Content starts
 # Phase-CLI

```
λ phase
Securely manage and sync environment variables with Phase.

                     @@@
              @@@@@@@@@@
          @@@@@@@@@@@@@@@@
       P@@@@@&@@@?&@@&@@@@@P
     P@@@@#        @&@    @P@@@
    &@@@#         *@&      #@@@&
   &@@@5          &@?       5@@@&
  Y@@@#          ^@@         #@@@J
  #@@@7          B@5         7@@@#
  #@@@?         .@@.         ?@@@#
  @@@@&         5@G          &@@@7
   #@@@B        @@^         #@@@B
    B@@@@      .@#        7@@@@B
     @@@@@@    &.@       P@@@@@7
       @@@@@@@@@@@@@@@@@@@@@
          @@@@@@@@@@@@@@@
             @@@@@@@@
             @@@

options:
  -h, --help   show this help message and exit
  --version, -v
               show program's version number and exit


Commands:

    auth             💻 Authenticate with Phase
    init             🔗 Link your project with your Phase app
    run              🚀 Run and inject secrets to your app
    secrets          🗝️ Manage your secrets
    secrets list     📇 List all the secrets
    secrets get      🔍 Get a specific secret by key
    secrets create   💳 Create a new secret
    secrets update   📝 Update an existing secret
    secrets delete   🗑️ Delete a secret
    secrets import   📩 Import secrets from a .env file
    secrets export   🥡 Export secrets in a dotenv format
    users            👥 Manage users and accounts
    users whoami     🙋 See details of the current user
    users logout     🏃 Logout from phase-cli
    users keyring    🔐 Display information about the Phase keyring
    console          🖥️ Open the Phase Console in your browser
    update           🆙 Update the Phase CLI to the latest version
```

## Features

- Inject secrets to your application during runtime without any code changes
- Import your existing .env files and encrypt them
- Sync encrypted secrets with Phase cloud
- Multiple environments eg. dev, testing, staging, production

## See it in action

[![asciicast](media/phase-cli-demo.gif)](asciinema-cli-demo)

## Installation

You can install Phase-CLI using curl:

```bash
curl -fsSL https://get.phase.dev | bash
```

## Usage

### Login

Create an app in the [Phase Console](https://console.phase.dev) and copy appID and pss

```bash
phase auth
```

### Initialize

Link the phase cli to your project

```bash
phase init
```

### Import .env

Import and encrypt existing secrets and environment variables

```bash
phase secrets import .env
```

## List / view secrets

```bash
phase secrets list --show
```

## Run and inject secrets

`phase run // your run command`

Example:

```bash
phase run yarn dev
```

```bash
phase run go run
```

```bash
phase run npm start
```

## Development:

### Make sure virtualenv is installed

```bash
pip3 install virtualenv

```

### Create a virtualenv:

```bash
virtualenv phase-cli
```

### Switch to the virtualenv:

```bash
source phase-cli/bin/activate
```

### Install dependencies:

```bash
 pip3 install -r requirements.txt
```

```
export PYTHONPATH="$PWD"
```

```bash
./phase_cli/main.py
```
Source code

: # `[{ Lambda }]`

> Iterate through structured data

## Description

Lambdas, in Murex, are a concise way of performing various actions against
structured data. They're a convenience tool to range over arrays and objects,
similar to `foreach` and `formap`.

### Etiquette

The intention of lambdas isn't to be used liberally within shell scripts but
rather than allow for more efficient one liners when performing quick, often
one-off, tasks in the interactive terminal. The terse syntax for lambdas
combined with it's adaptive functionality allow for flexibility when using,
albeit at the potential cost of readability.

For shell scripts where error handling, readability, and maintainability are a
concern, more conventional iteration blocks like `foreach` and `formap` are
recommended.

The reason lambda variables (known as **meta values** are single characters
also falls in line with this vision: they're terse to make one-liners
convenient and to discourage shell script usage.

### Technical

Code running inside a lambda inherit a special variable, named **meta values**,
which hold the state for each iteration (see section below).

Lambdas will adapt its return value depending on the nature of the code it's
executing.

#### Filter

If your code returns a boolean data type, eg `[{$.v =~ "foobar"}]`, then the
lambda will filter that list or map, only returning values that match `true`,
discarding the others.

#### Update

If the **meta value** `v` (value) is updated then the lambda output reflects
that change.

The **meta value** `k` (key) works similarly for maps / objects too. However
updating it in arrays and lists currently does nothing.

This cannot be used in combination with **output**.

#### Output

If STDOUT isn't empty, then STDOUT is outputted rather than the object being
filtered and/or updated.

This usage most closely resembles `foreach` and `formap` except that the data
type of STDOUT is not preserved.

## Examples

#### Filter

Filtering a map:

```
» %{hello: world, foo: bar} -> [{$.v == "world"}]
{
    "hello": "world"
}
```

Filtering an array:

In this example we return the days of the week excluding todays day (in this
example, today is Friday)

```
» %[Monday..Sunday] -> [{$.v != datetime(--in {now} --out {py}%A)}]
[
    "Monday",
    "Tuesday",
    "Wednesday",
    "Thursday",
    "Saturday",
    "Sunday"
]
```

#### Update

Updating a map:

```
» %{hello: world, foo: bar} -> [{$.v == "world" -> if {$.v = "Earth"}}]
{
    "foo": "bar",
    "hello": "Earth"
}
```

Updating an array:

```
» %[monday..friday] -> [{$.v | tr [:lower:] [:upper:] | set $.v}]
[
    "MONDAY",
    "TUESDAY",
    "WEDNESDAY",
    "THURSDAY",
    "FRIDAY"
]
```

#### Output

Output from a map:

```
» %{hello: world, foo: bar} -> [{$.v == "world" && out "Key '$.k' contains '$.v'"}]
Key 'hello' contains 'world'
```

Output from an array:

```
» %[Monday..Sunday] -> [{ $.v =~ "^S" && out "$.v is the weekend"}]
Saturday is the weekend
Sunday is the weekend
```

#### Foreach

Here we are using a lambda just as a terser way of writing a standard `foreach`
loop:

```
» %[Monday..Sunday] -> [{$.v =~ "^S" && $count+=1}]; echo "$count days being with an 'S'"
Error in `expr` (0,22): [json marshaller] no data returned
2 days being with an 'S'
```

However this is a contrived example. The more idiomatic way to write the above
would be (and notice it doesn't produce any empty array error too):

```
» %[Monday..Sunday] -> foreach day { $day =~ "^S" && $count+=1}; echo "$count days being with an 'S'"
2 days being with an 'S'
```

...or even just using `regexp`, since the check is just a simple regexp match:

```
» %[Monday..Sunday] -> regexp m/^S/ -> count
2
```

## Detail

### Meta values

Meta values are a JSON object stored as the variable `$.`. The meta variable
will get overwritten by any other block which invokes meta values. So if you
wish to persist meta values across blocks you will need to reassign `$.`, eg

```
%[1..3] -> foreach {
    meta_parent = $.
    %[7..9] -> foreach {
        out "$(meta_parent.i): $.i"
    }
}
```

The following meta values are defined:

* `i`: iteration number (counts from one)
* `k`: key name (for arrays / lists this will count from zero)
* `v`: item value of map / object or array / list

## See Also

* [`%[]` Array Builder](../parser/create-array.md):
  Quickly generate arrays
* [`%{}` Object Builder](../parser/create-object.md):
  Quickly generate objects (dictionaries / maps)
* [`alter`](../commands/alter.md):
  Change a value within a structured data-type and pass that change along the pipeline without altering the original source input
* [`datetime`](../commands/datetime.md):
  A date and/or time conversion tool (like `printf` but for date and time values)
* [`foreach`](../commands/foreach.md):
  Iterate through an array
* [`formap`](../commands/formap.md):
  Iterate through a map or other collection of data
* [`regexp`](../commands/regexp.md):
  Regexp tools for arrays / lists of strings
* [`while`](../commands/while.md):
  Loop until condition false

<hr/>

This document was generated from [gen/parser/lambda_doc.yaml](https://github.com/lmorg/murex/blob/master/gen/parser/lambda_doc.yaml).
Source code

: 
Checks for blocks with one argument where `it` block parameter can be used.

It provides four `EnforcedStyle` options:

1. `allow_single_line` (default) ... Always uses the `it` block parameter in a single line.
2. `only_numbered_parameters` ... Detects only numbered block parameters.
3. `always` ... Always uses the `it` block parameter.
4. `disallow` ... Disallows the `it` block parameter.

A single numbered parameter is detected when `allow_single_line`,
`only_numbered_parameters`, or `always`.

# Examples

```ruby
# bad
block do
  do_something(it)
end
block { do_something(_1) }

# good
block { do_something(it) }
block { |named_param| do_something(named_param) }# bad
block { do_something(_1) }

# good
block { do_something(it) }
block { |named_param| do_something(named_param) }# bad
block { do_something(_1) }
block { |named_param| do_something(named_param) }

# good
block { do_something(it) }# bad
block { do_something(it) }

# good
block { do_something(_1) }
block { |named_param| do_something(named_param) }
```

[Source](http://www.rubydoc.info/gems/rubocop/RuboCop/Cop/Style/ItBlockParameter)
Content ends
[Exercise] From the listing, copy every line where the string "Quickly" appears.

[Answer space]
  Quickly generate arrays
  Quickly generate objects (dictionaries / maps)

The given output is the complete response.